* _EXERCISE INSTRUCTIONS_
Copy the lines exactly as they appear, starting with the first line of the records and ending with the line that contains "- **Database**: PostgreSQL".

Top of LISTED RECORDS

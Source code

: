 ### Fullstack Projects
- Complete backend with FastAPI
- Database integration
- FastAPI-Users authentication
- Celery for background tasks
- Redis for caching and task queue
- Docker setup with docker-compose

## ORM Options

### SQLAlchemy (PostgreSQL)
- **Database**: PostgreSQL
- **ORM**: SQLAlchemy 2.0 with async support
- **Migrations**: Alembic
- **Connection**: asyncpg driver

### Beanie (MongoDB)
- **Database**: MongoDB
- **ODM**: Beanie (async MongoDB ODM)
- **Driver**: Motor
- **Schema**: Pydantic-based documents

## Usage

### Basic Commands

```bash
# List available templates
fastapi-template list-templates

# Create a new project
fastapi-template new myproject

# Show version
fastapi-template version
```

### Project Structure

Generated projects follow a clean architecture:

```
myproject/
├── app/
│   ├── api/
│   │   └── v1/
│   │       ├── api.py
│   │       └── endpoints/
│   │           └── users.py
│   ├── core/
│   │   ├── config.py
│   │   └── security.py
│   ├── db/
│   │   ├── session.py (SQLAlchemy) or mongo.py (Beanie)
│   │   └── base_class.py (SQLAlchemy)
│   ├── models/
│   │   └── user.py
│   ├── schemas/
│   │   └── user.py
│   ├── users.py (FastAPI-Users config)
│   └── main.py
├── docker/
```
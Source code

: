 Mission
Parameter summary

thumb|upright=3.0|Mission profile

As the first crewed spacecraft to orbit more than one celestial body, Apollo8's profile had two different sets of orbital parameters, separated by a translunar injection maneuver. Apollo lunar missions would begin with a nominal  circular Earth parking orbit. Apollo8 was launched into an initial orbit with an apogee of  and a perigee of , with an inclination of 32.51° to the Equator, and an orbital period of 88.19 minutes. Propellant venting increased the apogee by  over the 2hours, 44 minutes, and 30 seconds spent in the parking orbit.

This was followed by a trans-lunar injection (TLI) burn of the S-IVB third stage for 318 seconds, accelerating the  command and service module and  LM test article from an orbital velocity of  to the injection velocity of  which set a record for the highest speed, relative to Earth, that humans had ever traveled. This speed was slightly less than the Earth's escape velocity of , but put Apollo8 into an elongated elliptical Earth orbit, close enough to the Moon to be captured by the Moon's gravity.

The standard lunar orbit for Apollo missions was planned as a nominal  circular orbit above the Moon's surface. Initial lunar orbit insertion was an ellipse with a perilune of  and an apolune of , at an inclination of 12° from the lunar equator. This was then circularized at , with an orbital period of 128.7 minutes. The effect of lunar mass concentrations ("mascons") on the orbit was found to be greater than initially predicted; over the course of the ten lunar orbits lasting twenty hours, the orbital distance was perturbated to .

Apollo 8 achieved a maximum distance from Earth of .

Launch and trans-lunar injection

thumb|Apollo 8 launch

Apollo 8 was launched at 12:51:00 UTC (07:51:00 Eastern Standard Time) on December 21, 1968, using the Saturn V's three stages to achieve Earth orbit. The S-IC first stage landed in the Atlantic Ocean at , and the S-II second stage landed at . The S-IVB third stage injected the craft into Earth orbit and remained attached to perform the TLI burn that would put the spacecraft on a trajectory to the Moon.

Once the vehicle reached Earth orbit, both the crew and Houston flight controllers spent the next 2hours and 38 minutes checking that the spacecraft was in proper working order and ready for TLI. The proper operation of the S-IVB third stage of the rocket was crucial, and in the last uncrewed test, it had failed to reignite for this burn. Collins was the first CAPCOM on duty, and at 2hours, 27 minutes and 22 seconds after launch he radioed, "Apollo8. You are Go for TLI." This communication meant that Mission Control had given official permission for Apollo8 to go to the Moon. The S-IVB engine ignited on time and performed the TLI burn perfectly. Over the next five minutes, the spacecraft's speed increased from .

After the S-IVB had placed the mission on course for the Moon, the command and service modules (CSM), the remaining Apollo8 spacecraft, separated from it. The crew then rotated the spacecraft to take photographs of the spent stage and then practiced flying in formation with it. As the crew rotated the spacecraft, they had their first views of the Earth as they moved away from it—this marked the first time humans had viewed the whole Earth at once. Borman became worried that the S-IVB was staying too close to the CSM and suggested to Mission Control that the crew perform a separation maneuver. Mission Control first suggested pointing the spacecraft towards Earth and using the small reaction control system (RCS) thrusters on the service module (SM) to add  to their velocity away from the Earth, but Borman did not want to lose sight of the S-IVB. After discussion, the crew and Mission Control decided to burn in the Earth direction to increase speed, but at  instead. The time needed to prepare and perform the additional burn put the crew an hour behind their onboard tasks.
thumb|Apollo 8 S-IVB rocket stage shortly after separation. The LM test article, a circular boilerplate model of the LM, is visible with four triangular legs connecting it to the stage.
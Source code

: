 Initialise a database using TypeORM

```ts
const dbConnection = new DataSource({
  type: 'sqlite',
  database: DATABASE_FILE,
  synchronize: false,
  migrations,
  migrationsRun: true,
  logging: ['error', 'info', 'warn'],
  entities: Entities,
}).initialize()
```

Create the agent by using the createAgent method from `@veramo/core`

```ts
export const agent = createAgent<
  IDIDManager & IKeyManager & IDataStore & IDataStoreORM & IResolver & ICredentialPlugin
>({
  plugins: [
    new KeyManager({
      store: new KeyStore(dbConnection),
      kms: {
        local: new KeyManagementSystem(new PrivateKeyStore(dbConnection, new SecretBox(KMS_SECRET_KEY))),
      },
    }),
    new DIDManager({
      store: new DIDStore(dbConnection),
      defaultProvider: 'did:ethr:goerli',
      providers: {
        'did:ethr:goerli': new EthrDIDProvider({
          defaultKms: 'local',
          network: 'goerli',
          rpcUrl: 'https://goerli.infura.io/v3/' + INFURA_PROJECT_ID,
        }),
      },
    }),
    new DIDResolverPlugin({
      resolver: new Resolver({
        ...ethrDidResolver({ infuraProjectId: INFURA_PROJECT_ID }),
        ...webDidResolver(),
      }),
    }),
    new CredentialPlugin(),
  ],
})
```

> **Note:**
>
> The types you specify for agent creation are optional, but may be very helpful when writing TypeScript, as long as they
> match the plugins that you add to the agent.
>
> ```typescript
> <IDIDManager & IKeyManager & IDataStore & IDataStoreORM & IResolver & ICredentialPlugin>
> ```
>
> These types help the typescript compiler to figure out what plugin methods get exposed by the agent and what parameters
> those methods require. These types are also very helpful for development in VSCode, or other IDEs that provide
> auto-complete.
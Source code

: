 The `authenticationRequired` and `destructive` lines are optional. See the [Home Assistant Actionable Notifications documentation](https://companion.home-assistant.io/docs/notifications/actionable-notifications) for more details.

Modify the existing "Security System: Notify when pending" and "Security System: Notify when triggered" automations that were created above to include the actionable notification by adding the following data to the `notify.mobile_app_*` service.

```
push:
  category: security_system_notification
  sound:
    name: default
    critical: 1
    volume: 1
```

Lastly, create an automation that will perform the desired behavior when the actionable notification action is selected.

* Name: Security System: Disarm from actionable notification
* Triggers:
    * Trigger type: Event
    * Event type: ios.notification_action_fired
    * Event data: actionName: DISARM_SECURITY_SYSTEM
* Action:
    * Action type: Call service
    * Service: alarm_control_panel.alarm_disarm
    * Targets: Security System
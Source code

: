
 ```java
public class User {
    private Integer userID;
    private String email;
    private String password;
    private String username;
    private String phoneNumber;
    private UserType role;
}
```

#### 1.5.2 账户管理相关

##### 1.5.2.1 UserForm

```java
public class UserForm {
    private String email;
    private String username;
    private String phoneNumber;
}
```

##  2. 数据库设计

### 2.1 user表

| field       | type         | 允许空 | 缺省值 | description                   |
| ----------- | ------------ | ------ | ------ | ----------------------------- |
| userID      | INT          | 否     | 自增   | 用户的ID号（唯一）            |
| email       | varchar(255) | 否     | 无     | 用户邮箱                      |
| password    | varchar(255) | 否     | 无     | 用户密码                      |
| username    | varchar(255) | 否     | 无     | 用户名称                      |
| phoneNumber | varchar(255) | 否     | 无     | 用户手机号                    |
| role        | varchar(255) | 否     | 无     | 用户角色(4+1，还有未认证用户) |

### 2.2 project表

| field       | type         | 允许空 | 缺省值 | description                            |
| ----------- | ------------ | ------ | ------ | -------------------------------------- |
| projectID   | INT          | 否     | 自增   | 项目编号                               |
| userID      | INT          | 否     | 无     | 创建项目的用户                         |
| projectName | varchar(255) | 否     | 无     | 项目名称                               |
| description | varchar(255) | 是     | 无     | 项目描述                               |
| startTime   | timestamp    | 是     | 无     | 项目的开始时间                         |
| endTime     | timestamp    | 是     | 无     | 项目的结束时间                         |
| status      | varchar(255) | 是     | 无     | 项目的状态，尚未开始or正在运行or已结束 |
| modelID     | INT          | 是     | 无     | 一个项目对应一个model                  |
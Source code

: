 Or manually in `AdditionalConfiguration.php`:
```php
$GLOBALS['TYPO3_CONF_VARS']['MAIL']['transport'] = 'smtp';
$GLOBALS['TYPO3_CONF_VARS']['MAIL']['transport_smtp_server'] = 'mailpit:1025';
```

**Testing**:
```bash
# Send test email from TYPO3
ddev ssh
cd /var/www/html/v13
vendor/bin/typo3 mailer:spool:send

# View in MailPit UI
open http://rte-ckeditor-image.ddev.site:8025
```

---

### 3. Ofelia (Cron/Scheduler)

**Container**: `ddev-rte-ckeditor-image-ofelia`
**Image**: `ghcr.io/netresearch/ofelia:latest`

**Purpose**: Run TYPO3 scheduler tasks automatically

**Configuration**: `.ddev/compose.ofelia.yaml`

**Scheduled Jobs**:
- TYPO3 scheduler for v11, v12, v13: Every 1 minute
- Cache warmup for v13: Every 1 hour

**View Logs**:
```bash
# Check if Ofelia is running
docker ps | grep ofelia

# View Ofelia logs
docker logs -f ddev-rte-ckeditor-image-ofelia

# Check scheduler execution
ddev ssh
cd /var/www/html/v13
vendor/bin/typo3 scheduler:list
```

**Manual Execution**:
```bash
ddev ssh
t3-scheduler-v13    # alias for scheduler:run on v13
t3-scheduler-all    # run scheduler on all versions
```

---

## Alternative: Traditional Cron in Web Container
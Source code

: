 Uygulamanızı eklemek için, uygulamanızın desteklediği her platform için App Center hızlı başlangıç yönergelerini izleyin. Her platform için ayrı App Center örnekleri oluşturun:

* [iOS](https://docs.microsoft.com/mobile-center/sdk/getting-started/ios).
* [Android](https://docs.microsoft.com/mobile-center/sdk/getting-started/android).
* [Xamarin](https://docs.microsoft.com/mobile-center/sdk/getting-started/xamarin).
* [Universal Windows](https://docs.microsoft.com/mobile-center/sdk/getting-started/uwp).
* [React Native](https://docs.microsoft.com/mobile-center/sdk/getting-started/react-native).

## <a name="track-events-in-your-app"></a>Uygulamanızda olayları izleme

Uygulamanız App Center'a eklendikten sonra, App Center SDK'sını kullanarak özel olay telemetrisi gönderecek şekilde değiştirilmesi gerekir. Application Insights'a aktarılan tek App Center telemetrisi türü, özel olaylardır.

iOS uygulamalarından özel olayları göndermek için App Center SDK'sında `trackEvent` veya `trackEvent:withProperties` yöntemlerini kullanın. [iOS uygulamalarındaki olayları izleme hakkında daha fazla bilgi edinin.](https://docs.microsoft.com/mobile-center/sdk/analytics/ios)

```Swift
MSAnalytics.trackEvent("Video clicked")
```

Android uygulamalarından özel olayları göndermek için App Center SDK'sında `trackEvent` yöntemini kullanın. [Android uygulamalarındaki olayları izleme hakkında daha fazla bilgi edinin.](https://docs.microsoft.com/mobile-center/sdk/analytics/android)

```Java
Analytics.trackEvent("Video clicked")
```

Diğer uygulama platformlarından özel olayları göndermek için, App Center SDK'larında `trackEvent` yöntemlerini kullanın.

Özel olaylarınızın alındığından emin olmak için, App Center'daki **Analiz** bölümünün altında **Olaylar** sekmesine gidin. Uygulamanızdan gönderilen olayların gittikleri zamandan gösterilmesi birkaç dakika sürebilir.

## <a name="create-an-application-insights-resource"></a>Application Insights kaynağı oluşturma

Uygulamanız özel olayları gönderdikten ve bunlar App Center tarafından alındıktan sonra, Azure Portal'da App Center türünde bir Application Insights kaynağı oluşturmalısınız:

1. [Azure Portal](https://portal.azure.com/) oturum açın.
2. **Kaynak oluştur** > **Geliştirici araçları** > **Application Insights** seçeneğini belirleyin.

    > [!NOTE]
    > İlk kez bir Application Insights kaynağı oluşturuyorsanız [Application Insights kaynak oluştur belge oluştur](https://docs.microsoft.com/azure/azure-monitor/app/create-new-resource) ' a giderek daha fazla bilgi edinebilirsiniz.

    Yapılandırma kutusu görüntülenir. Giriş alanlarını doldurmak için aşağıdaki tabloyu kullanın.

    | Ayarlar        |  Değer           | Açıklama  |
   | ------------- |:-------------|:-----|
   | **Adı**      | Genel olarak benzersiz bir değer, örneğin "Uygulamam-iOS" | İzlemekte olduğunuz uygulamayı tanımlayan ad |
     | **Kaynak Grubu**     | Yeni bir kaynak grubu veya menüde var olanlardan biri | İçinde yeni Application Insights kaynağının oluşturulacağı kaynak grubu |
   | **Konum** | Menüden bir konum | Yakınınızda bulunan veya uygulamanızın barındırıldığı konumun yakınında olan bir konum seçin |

Bottom of LISTED RECORDS

* _OUTPUT OF THE EXERCISE_
Source code

: ### Fullstack Projects
- Complete backend with FastAPI
- Database integration
- FastAPI-Users authentication
- Celery for background tasks
- Redis for caching and task queue
- Docker setup with docker-compose

## ORM Options

### SQLAlchemy (PostgreSQL)
- **Database**: PostgreSQL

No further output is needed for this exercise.